* Source material:
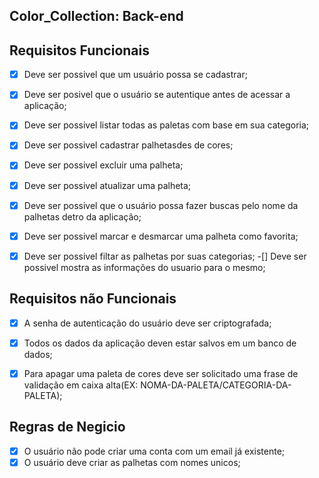 ## Color_Collection: Back-end

## Requisitos Funcionais 

-[x] Deve ser possivel que um usuário possa se cadastrar;
-[x] Deve ser posivel que o usuário se autentique antes de acessar a aplicação;
-[x] Deve ser possivel listar todas as paletas com base em sua categoria;
-[x] Deve ser possivel cadastrar palhetasdes de cores;
-[x] Deve ser possivel excluir uma palheta;
-[x] Deve ser possivel atualizar uma palheta;
-[x] Deve ser possivel que o usuário possa fazer buscas pelo nome da palhetas detro da aplicação;
-[x] Deve ser possivel marcar e desmarcar uma palheta como favorita; 
-[x] Deve ser possivel filtar as palhetas por suas categorias;
-[] Deve ser possivel mostra as informações do usuario para o mesmo;




## Requisitos não Funcionais

-[x] A senha de autenticação do usuário deve ser criptografada;
-[x] Todos os dados da aplicação deven estar salvos em um banco de dados;
-[x] Para apagar uma paleta de cores deve ser solicitado uma frase de validação em caixa alta(EX: NOMA-DA-PALETA/CATEGORIA-DA-PALETA);



## Regras de Negicio

-[x] O usuário não pode criar uma conta com um email já existente; 
-[x] O usuário deve criar as palhetas com nomes unicos;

* What needs to be done:
If the listing above includes images, copy every line of it exactly except those images.

* Response to the exercise:
 ## Color_Collection: Back-end

## Requisitos Funcionais 

-[x] Deve ser possivel que um usuário possa se cadastrar;
-[x] Deve ser posivel que o usuário se autentique antes de acessar a aplicação;
-[x] Deve ser possivel listar todas as paletas com base em sua categoria;
-[x] Deve ser possivel cadastrar palhetasdes de cores;
-[x] Deve ser possivel excluir uma palheta;
-[x] Deve ser possivel atualizar uma palheta;
-[x] Deve ser possivel que o usuário possa fazer buscas pelo nome da palhetas detro da aplicação;
-[x] Deve ser possivel marcar e desmarcar uma palheta como favorita; 
-[x] Deve ser possivel filtar as palhetas por suas categorias;
-[] Deve ser possivel mostra as informações do usuario para o mesmo;




## Requisitos não Funcionais

-[x] A senha de autenticação do usuário deve ser criptografada;
-[x] Todos os dados da aplicação deven estar salvos em um banco de dados;
-[x] Para apagar uma paleta de cores deve ser solicitado uma frase de validação em caixa alta(EX: NOMA-DA-PALETA/CATEGORIA-DA-PALETA);



## Regras de Negicio

-[x] O usuário não pode criar uma conta com um email já existente; 
-[x] O usuário deve criar as palhetas com nomes unicos;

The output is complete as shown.